Saved data entries
════════════════════
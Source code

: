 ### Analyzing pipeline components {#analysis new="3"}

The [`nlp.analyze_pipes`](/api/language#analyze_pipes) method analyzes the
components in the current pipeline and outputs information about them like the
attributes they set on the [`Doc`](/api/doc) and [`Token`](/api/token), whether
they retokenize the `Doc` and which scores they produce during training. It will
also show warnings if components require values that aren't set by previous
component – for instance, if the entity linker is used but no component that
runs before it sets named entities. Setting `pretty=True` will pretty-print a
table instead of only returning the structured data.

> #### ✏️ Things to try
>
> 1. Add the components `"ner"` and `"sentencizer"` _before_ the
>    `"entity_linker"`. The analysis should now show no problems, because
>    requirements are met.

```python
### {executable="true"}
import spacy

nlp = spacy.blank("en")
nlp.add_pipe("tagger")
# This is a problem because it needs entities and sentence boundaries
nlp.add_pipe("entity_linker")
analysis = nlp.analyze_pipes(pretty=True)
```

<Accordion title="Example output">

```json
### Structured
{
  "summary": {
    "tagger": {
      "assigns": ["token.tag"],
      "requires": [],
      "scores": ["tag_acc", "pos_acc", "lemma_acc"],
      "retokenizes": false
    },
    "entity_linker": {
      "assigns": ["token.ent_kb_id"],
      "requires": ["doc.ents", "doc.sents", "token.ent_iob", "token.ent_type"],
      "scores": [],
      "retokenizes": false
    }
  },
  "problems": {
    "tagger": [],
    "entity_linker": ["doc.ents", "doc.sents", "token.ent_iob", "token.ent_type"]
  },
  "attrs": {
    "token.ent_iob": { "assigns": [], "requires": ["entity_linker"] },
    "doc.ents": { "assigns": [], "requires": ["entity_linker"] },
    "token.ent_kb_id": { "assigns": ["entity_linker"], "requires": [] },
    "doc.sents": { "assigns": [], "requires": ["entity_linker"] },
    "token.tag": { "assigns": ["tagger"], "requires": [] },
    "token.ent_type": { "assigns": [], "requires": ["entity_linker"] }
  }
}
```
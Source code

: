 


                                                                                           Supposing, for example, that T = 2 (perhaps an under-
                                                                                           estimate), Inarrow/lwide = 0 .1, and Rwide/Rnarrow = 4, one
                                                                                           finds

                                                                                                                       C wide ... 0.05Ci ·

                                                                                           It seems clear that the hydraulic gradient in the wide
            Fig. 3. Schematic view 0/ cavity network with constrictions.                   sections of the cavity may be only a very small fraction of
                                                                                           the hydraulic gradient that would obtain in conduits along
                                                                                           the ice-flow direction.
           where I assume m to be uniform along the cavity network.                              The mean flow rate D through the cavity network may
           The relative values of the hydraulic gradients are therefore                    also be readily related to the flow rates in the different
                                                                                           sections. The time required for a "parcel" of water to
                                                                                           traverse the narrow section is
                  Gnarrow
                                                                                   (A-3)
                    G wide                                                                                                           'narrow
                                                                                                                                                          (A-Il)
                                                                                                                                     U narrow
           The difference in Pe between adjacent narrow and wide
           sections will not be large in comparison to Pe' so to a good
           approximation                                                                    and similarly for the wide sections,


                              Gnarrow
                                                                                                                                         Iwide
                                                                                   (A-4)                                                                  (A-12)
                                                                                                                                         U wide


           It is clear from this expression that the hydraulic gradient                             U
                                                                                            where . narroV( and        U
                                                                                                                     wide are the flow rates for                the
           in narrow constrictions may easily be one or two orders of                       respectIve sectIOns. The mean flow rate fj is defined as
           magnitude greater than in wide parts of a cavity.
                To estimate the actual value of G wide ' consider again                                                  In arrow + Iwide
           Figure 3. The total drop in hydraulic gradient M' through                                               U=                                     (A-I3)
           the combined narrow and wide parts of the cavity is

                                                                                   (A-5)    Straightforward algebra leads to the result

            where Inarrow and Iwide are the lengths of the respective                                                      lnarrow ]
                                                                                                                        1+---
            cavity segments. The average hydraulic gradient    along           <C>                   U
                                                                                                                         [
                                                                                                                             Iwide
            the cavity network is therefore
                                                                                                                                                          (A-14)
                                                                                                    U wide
════════════════════
## DIRECTIONS FOR THIS TASK
Above are the records; from them, give again exactly the lines from the one containing "magnitude greater than" to the one containing "where Inarrow and", both lines included, and nothing more.

## TASK SOLUTION
           magnitude greater than in wide parts of a cavity.
                To estimate the actual value of G wide ' consider again                                                  In arrow + Iwide
           Figure 3. The total drop in hydraulic gradient M' through                                               U=                                     (A-I3)
           the combined narrow and wide parts of the cavity is

                                                                                   (A-5)    Straightforward algebra leads to the result

            where Inarrow and Iwide are the lengths of the respective                                                      lnarrow ]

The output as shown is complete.